Produced by Callings.ai on May 10, 2026
Executive Verdict
Market rating: balanced | Confidence: Medium
This is a balanced market, not an easy one: the metro still showed more than 650 postings across more than 250 companies over the last 90 days, but Minnesota hospitality, food service & travel employment was down 1.4% year-over-year and active postings were down 9.1% year-over-year in April 2026.[3][4][5] Minneapolis-St. Paul-Bloomington unemployment was 4.8% in February 2026, versus 4.3% nationally in April 2026, which suggests employers still have openings but can be choosier than in a tighter labor market.[2][14] Your odds are best if you can work on-site, start quickly, and target large operators; about 80% of sampled postings came from enterprise employers, about 80% were entry level, and about 95% or more were on-site.[15][16][7]
Best positioned: Candidates who can work on-site and show customer service, communication, food preparation, inventory management, or cash-handling experience have the best odds, especially with large hospitality and healthcare-linked foodservice operators.[15][17][7][8]
Main caution: Do not assume the headline posting ranges reflect typical frontline pay; metro food preparation and serving roles averaged $16.99/hour in May 2024 and the Minneapolis wage floor rose to $16.37/hour in 2026, so the broader posting range is likely pulled up by supervisors and managers.[1][18][9]
What Changed Recently
- Minneapolis raised its minimum wage to $16.37/hour for all employers as of January 1, 2026.[18]: That lifts the floor for entry-level jobs inside Minneapolis proper, but it does not mean most frontline hospitality jobs pay far above the floor.[18][1]
- Minnesota hospitality, food service & travel employment was down 1.4% year-over-year in April 2026, and active postings were down 9.1% year-over-year, according to Revelio Public Labor Statistics.[4][5]: There are still openings, but broad demand is softer than a year ago, so targeted applications now matter more than volume alone.
- Local opportunity is still spread across a wide employer base: more than 650 postings were observed across more than 250 companies in the last 90 days, and hiring was fragmented rather than dominated by one employer.[3][22]: You improve your odds by applying across chains, hotels, healthcare foodservice, and casino/resort operators instead of waiting on one brand.

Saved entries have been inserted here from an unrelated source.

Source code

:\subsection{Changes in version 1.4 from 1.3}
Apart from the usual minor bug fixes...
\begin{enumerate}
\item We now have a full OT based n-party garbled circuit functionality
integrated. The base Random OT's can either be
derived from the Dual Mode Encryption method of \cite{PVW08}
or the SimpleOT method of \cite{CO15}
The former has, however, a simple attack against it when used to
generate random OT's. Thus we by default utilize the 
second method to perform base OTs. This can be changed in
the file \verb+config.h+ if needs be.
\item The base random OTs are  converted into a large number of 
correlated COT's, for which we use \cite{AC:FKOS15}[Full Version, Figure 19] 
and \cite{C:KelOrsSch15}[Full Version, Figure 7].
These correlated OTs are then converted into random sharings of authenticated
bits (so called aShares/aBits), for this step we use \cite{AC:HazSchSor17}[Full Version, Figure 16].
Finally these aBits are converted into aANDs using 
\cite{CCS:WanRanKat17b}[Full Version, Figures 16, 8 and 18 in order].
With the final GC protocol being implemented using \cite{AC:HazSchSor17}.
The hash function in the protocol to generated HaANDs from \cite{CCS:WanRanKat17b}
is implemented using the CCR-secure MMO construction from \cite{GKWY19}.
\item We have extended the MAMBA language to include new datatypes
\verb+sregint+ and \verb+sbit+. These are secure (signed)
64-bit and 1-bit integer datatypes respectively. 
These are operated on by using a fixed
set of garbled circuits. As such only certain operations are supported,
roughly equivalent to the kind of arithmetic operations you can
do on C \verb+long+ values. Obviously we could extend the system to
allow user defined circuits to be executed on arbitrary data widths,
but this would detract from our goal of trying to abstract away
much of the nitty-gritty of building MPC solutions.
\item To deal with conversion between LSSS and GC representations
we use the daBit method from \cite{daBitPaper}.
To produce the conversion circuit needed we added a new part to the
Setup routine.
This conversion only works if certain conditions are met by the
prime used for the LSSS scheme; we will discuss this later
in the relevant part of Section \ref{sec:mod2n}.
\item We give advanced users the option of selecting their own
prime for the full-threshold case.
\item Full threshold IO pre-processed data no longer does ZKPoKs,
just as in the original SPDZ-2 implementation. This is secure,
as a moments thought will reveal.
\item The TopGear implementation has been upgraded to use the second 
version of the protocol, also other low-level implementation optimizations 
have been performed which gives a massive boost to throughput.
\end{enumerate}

- U.S. job openings totaled 6866 thousand in March 2026 and were down -1.2371% year-over-year, while total nonfarm employment reached 158736 thousand in April 2026 and was up only 0.1584% year-over-year.[20][19]: The national economy is still adding jobs, but slowly, so local hospitality employers can spend longer screening for reliability, schedule fit, and direct experience.
- Seasonal warm-weather demand is showing up locally: Sea Salt Eatery opened for its 2026 season on April 17, 2026.[23]: That is a reminder that spring and summer openings can create short windows for restaurants, patios, catering, and seasonal guest-service roles in this metro.
What This Means for You
Entry-Level Candidates
Difficulty: Moderate. There are plenty of entry openings, but employers still have room to be selective.
Best target: Target on-site frontline roles with enterprise employers in restaurants, hotels, senior living, and healthcare foodservice, where the local mix is strongest.[15][17][7][16]
Biggest mistake: Using one generic resume for every role instead of separate versions for front-of-house and back-of-house work.
Next step: Build two resume versions this week: one centered on guest service and cash handling, and one centered on food prep, pace, sanitation, and reliability.
Mid-Career Candidates
Difficulty: Moderate to high. The market is workable, but mid-level seats are a smaller slice of openings.
Best target: Aim at restaurant manager, catering lead, housekeeping or front-desk supervisor, and institutional foodservice roles where inventory control and people leadership matter.[17][16][8]
Biggest mistake: Holding out only for exact title matches instead of applying to roles that combine operations, staffing, and guest experience.
Next step: Rewrite your resume around outcomes: team size led, labor scheduling, food-cost control, inventory accuracy, audit scores, training completion, and guest recovery examples.
Career Switchers
Difficulty: Moderate if you come from retail, customer support, admin front desk, or shift operations; harder if you need remote work.
Best target: Go after guest-facing or service-ops roles that reward communication, time management, teamwork, and cash handling more than formal degrees.[7][21][8]
Biggest mistake: Assuming this field is remote-friendly or degree-heavy.
Next step: Translate your prior work into service metrics: customers helped per shift, complaints resolved, drawer accuracy, scheduling coverage, or queue-time improvement.
Salary Reality
moderate pay broad access
Direct local pay anchors are lower than some recent posting medians suggest: food preparation and serving occupations in the Minneapolis-St. Paul-Bloomington area had a mean hourly wage of $16.99/hour in May 2024, and Minneapolis raised its minimum wage to $16.37/hour in January 2026.[1][18] In the recent local posting sample, hourly-paid roles centered on about $23 to $28 / hour and annual salary postings centered on about $60k to $70k.[10][9] Minnesota openings in this category had a mean offered salary of ~$36,999 in April 2026 per Revelio Public Labor Statistics (n=879), compared with ~$72,880 across all occupations in the state.[25]
This looks like a split market: frontline hourly work often clusters closer to the wage floor, while the annual posting ranges are pulled up by supervisors, managers, and specialized hospitality operators.[1][18][9][10]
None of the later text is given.